Yogita Bhayana, a child rights activist, works round the clock with her team of seven to respond to SOS messages they receive on Twitter.
“Our volunteers personally go to hospitals to check the availability of beds and wherever they get a lead they inform the patients. There are so many requests and we are not being able to help everyone. I have also started collecting empty oxygen cylinders from families who lost their loved ones and distributing them among those who want them. We are also helping them refill cylinders,” she said.
Several citizen groups are also helping with ambulances.
Himanshu Kalia and his cancer-survivor wife who runs Shaheed Bhagat Singh Help And Care in north Delhi’s Pratap Nagar have been providing free ambulance services in the National Capital Region.
“For the past three or four days, we have been receiving nearly 200 phone calls a day. The frequency of calls we are receiving even at night has increased,” said Himanshu.
Despite having 16 ambulances in their fleet, the Kalia couple is able to help move only 20-30 patients to hospitals every day.
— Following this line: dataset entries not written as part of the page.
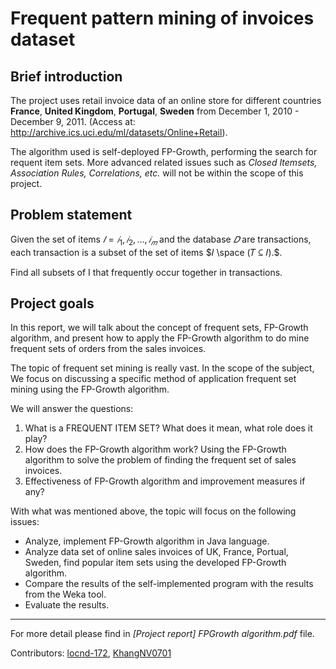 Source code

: # Frequent pattern mining of invoices dataset

## Brief introduction
The project uses retail invoice data of an online store for different countries
**France**, **United Kingdom**, **Portugal**, **Sweden** from December 1, 2010 - December 9, 2011. (Access
at: http://archive.ics.uci.edu/ml/datasets/Online+Retail).


The algorithm used is self-deployed FP-Growth, performing the search for requent item sets.
More advanced related issues such as *Closed Itemsets, Association Rules, Correlations, etc.* will not be within the scope of this project.

## Problem statement
Given the set of items $𝐼 = {𝑖_1, 𝑖_2, … , 𝑖_𝑚}$ and the database $𝐷$ are transactions,
each transaction is a subset of the set of items $𝐼 \space (𝑇 ⊆ 𝐼).$.

Find all subsets of I that frequently occur together
in transactions.

## Project goals
In this report, we will talk about the concept of frequent sets, FP-Growth algorithm, and present how to apply the FP-Growth algorithm to do mine frequent sets of orders from the sales invoices.

The topic of frequent set mining is really vast. In the scope of the subject, We focus on discussing a specific method of application frequent set mining using the FP-Growth algorithm. 

We will answer the questions: 

1. What is a FREQUENT ITEM SET? What does it mean, what role does it play?
2. How does the FP-Growth algorithm work? Using the FP-Growth algorithm to solve the problem of finding the frequent set of sales invoices.
3. Effectiveness of FP-Growth algorithm and improvement measures if any?


With what was mentioned above, the topic will focus on the following issues:
- Analyze, implement FP-Growth algorithm in
Java language.
- Analyze data set of online sales invoices of UK, France, Portual, Sweden, find popular item sets using the developed FP-Growth algorithm.
- Compare the results of the self-implemented program with the results from the Weka tool.
- Evaluate the results.

---
For more detail please find in *[Project report] FPGrowth algorithm.pdf* file.

Contributors: [locnd-172](https://github.com/locnd-172), [KhangNV0701](https://github.com/KhangNV0701)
India Care, a collective that was initiated last year to help people in need amid the pandemic and helped migrant workers extensively, is now working on connecting plasma donors with those in need.
Sabita Chandna, a Delhi-based life coach and volunteer at the collective, said they have been inundated with calls and SOS messages in the last week.
“Our IT people pick requests we are tagged in on Twitter and put them on our groups of Telegram and WhatsApp. From there, our volunteers pick these requests and work on them. We have also started online registration for plasma donors requesting people to come forward and donate plasma. My inbox is full at present,” she said.
One among the multiple networks that have taken shape to aggregate information from social media in the past two weeks is the Covid Citizen Action group — a volunteer initiative that was started by concerned citizens to crowdsource information on the availability of beds, medicines, ventilators, oxygen cylinders, plasma donors, among others. The network is using social media to verify crucial information and provide verified leads and credible information – pertaining to bed availability, oxygen, and medicines – to those in distress and follow up on critical cases.